Había una vez una princesa que se salvó sola

Había una vez una princesa que se salvó sola
Sergio De Dios González

Escrito y verificado por el psicólogo Sergio De Dios González.

Última actualización: 22 octubre, 2021

Érase una vez una princesa que se salvó sola. Una princesa anónima, de las que camina todos los días por la calle y no le teme al sol o al viento. De las que se tropiezan, pero también de las que se levantan, de las que coleccionan miedos pero también victorias e interesantes secretos. Nadie habla de su valor; no hace falta tampoco, porque ella lo lleva escrito en su corazón.

No necesitó de un príncipe valiente porque en vez de acurrucarse en un rincón de su celda se atrevió a asomarse por la ventana para observar al dragón y encontrar sus puntos débiles. Porque estudió química y supo fabricar ella misma un antídoto para el veneno, rápido y eficaz, antes de que la paralizase. En este cuento no hubo príncipes ni besos, porque su coraje nació de su interior y no de la inspiración de otros, y su valentía se alimentó del hacer y no del esperar.

Hablamos de una princesa que camina por la vida con los ojos abiertos…

Una princesa que se salvó sola

Se salvó sola porque tuvo unos padres que entendieron que dentro de ella había un enorme potencial. Así, no dudaron en alimentar sus sueños a pesar de que pegaran poco con el rosa o el morado, a pesar de que de pequeña no soñara con pasear bebés de plástico o pintar y alisar el pelo de las muñecas. En realidad sin pesar, porque ellos nunca sintieron que en esa diferencia hubiera algo que echaran de menos.

Se salvó sola porque no era una confiada y sospechó de su abuela nada más verla acostada en la cama. Así, el lobo no tuvo ninguna oportunidad de comérsela: ella misma fue la que sacó la escopeta y presentó batalla. La que le puso las esposas y lo llevó detenido a la comisaría de los cuentos. Así, uno a uno fue atrapando a todos aquellos personajes malvados que sometían a príncipes.

Mujer sola en el bosque

Una princesa que necesitó de los demás

Necesitó de personas, por supuesto. Sin embargo, nunca de un principie que recitara el mismo papel que los juglares perpetúan en sus cuentos aparentemente inocentes. Necesitó de personas a su alrededor, simples mortales y con innumerables defectos que la apoyaran. Que le dieran opciones de cómo hacerlo o que incluso algunas veces le indicaran la mejor opción, pero nunca necesitó que alguien lo hiciera por ella. No obstante, si alguna vez alguien lo hizo no dudó en agradecerlo e incluso en devolverle el favor.

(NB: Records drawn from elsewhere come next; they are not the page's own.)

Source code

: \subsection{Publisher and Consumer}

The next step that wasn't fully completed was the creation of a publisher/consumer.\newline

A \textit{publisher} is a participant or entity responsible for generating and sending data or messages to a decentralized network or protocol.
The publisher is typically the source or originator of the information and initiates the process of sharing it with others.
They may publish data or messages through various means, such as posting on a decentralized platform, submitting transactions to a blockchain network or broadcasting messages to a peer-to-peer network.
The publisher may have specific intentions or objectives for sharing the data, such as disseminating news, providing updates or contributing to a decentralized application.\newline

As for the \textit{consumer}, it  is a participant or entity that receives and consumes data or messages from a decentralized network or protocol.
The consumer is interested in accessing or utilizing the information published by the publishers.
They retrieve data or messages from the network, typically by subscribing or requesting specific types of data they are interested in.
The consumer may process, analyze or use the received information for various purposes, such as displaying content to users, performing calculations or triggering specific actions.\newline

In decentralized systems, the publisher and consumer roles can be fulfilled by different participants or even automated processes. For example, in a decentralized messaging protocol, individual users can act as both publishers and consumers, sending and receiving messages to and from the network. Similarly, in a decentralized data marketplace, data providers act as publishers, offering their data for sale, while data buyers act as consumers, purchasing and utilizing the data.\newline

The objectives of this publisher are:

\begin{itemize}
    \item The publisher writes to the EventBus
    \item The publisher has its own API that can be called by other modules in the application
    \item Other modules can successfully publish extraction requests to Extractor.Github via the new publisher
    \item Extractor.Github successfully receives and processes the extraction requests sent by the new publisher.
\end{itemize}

Porque la princesa, esa que se salvó sola entendía que vivimos en un mundo en el que funciona y se espera la reciprocidad. Pero en esa reciprocidad ella no siempre tenía que ser a la que pagaban con besos y con amor, también podía ser ella la que pagara con besos y con amor. Salvar, porque se le daba muy bien salvar.

Lo hacía todos los días cuando acudía al hospital y se ponía su bata blanca y le plantaba cara a las enfermedades que habitaban en los cuerpos de otros. Cuando no dejaba de pensar que un mundo en el que ningún hombre la mirase por encima del hombro o que ninguna mujer la despreciara por ser mujer, como ella. Cuando en la ecuación del puedo o no puedo entraban muchas variables, como el cansancio o los recursos con los que contaba, pero no la variable sexo.

Princesa al lado de una torre

Una princesa orgullosa de ser como era

La princesa que se salvó a sí misma estaba orgullosa de su sensibilidad. Había partes de su cuerpo que las hubiera diseñado de otra forma, pero no dejaba de pensar que su nariz o sus orejas no dejaban de ser un fantástico don: hacían que fuera singular y además funcionaban de forma tan perfecta que le permitían oler o escuchar el latido del corazón de otros. Había aprendido a quererlas con el paso del tiempo y a estimar todo lo que le aportaba aquello que no encajaba con lo que a ella le gustaría.

Una vez leyó un mensaje escrito en piedra que rezaba que es un ejercicio de inteligencia amar aquello que no puedes cambiar y se lo quedó. Al igual que se quedó el mensaje que estaba pintado en la estación del metro por la que pasaba todos los días antes de ir a trabajar: “hay vida antes de la muerte”.

Desde entonces la adoptó como suya, sin que en su corazón habitara la idea de que su proceder era extraordinario. Simplemente pensaba que lo que hacía era consecuente y al alcance de las capacidades con las que contaba. Así fue como aquella princesa, en apariencia frágil, se salvó a sí misma.